​Pêche INN : Port de Dakar, carrefour névralgique du trafic mondial d'ailerons de requin selon l'EJF



D'après le rapport de l'Environmental Justice Foundation (EJF) intitulé « COUPER ET FUIR : Révéler le Sénégal comme une passerelle pour le commerce mondial des ailerons de requin », le port de Dakar s'affirme comme une plaque tournante centrale du trafic illicite d'ailerons.

Entre 2020 et 2025, « 82 % des longreurs de thon de la flotte chinoise active de l'ICCAT (soit 40 navires sur 49) et 38 % de la flotte taïwanaise (31 navires sur 81) ont fait escale au port de Dakar », tandis que 41 de ces navires ont été pointés pour des pratiques de prélèvement d'ailerons, ou « finning », selon les témoignages de marins.

 Ces derniers ont confirmé que les prises illégales y étaient débarquées « que ce soit directement ou par transbordement en mer », atteignant « des centaines de kilogrammes ou des dizaines de sacs d'ailerons ».

D’apres EJF, ces opérations s'appuient sur une large impunité permise par la dissimulation et la corruption, les débarquements étant « fréquemment effectués de nuit (vers 3h ou 20h) pour éviter les contrôles ». Les marins ont qualifié les vérifications des autorités de « inexistantes », facilement éludées par des pots-de-vin, soulignant qu'à Dakar « on pouvait simplement le faire sans rien avoir à cacher ». Les tentatives de documentation de ces activités ont même conduit, dans certains cas, à la « confiscation des téléphones portables des marins ».
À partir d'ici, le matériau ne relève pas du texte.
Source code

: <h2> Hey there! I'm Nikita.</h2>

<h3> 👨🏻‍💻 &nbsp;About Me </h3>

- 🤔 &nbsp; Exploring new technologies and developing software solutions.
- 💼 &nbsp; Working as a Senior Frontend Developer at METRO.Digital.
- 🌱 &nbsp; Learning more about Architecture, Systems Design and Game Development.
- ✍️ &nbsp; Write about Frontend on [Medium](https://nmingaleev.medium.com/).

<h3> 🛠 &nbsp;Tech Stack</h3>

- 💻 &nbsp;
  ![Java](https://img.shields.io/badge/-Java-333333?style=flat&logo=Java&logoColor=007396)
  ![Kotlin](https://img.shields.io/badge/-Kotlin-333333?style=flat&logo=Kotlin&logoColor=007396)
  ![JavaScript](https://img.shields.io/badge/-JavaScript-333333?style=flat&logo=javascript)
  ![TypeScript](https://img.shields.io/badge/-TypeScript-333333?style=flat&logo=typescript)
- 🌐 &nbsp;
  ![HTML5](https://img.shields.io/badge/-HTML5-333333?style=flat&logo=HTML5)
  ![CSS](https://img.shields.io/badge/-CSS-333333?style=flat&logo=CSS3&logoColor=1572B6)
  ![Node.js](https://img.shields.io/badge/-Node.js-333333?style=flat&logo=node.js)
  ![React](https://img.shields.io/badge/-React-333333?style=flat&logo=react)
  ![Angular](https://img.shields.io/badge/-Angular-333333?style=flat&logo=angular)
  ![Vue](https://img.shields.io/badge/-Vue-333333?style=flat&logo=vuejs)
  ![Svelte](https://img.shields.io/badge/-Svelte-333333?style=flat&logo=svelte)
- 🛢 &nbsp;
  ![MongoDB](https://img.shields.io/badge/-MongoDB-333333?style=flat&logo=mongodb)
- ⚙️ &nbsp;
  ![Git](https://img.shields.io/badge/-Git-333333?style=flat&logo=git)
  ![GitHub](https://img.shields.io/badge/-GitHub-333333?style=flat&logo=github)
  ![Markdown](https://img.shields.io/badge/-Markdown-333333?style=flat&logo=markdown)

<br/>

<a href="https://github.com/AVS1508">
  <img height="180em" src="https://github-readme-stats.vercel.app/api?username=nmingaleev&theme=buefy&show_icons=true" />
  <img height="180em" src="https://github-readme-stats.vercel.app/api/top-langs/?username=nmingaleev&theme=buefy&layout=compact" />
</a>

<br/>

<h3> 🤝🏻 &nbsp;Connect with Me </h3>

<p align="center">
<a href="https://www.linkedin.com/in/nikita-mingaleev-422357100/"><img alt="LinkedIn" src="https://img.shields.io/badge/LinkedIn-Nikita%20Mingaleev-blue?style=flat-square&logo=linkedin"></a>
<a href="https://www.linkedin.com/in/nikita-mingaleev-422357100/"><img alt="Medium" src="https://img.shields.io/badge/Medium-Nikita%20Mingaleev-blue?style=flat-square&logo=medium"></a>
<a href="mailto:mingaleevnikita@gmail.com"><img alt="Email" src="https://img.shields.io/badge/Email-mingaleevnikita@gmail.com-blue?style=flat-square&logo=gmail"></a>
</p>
Les produits issus de ces flux maritimes à haut risque alimentent ensuite les marchés internationaux. Plus de « 1 800 tonnes de thon et produits apparentés » capturés par ces flottes ont ainsi été exportés vers le Japon en 2024 via des acheteurs comme Toyo Reizo / Mitsubishi Corporation et Hiroichi Co. Limited. De surcroît, des expéditions acheminées vers Singapour et la Thaïlande par des sociétés disposant de licences pour les États-Unis et l'Union européenne tissent des liens directs entre Dakar et les consommateurs occidentaux ou asiatiques.

Malgré ce classement du Sénégal comme le « 12e pire pays africain » pour ses responsabilités d'État du port selon l'Indice de risque de pêche INN 2025, des mesures correctives ont été prises. Le pays a transposé l'Accord relatif aux mesures du ressort de l'État du port (AMEP), obligeant les navires étrangers à soumettre une demande préalable (ARPE) « au moins 72 heures à l'avance ».